:: Material provided ::

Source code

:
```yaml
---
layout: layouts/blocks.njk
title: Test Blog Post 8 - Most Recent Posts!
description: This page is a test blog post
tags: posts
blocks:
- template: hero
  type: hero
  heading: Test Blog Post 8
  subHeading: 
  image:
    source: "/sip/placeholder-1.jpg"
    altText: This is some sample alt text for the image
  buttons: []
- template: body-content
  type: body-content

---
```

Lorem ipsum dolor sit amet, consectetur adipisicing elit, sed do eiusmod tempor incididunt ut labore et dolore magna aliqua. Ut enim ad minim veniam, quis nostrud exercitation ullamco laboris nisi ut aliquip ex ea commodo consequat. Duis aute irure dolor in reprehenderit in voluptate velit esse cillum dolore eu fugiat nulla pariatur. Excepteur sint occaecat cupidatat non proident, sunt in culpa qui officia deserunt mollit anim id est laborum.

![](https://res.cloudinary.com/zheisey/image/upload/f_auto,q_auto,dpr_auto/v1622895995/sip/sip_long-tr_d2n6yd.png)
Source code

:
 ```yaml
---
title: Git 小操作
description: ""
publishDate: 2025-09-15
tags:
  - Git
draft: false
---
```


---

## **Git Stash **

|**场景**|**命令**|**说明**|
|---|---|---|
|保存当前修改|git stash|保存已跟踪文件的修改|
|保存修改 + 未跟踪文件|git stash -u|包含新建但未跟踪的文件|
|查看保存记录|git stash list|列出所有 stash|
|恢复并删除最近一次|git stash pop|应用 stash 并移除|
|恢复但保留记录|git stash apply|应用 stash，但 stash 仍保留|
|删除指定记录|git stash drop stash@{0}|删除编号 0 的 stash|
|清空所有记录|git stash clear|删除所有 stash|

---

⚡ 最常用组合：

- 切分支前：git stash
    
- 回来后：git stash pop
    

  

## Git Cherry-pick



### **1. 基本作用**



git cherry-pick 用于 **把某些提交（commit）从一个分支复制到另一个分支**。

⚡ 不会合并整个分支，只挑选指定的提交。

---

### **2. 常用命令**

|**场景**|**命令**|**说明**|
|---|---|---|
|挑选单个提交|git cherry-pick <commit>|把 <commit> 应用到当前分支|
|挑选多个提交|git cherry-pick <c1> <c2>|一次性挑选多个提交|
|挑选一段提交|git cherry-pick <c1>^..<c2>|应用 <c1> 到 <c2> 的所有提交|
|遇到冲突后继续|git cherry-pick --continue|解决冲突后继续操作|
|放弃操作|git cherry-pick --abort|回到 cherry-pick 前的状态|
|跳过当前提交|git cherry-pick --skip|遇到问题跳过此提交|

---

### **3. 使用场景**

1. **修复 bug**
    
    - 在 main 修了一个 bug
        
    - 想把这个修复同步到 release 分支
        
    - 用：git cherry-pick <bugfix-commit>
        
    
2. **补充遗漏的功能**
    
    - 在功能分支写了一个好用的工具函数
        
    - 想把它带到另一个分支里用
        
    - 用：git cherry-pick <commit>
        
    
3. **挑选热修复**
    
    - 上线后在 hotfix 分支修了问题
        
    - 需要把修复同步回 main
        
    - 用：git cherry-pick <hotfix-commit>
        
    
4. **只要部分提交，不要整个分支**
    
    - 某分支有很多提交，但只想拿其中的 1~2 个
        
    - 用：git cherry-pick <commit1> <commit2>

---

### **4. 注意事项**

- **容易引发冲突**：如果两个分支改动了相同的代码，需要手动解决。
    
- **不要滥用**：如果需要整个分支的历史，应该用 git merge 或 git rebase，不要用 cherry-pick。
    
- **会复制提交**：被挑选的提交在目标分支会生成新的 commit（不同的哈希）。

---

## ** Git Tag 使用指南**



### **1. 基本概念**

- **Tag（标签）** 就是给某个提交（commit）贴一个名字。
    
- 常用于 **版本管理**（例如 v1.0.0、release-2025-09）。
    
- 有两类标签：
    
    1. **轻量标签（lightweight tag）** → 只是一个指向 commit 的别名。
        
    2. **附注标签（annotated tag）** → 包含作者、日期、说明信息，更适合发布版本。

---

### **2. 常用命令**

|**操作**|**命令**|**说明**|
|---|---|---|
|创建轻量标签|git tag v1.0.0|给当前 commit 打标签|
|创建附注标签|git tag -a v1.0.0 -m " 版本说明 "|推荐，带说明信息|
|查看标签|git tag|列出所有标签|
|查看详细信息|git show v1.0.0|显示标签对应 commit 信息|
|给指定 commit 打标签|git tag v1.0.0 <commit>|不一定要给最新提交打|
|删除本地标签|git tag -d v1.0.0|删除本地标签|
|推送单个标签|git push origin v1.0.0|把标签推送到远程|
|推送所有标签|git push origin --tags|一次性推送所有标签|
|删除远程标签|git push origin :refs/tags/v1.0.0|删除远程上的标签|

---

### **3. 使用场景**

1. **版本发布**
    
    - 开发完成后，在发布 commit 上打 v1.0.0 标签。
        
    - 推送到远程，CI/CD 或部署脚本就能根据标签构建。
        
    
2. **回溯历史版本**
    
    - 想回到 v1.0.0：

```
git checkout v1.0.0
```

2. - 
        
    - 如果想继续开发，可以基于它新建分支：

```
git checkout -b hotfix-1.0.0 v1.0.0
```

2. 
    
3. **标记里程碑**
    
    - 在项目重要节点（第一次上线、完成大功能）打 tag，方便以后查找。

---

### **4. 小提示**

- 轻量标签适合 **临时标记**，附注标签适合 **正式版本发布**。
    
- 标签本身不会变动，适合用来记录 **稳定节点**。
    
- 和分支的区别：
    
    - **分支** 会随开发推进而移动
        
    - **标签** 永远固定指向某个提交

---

:::
:: Material provided ::

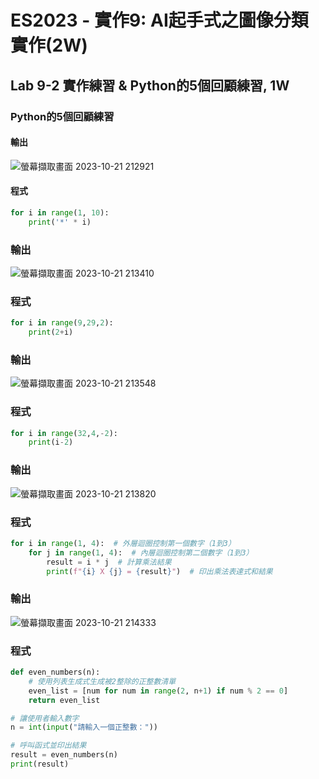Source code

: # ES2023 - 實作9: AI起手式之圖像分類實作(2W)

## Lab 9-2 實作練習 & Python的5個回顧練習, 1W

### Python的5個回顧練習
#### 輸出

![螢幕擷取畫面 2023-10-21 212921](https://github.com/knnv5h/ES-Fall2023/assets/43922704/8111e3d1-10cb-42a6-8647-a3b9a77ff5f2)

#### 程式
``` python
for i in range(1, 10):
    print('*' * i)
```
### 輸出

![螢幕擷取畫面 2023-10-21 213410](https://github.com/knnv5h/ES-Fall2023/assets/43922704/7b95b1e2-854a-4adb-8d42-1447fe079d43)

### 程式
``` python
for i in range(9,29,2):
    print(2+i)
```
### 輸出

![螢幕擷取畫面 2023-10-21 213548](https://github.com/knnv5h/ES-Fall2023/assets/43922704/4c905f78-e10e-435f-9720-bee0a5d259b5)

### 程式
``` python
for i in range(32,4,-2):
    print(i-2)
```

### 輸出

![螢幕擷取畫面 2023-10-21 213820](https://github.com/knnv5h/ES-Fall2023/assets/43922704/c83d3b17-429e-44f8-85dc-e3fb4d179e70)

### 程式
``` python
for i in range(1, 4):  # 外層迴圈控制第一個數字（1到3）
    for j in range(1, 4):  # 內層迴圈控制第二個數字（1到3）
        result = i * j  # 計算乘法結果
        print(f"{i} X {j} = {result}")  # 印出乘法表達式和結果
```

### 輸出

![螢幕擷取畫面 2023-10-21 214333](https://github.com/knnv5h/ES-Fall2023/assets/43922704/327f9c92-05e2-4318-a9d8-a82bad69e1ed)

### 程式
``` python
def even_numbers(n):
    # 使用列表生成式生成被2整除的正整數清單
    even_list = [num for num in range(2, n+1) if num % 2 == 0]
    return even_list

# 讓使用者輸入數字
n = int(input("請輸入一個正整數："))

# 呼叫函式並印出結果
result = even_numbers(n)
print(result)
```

:::
:: Material provided ::

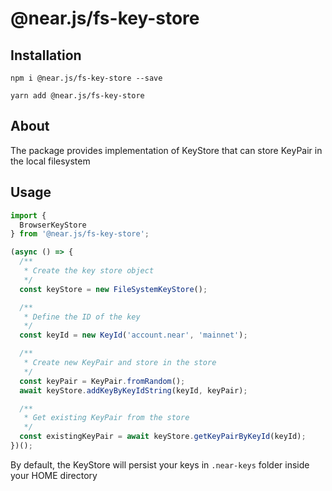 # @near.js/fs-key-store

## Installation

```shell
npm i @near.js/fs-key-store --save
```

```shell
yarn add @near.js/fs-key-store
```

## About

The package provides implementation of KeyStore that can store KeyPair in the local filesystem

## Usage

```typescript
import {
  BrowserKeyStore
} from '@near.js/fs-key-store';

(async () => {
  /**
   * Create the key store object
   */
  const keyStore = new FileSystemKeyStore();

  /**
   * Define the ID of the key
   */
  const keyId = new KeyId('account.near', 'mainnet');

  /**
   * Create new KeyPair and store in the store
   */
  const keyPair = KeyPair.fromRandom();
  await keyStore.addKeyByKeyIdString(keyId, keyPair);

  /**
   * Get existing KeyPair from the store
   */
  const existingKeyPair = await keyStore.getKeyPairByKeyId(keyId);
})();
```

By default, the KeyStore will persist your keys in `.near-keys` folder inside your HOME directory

:::

What to produce:
In the listing above, find the line holding "2. **回溯历史版本**" and the line holding "- 轻量标签适合 **临时标记**，附注标签适合 **正式版本发布**。", then output those two lines and every line between them exactly.

Finished exercise:
2. **回溯历史版本**
    
    - 想回到 v1.0.0：

```
git checkout v1.0.0
```

2. - 
        
    - 如果想继续开发，可以基于它新建分支：

```
git checkout -b hotfix-1.0.0 v1.0.0
```

2. 
    
3. **标记里程碑**
    
    - 在项目重要节点（第一次上线、完成大功能）打 tag，方便以后查找。

---

### **4. 小提示**

- 轻量标签适合 **临时标记**，附注标签适合 **正式版本发布**。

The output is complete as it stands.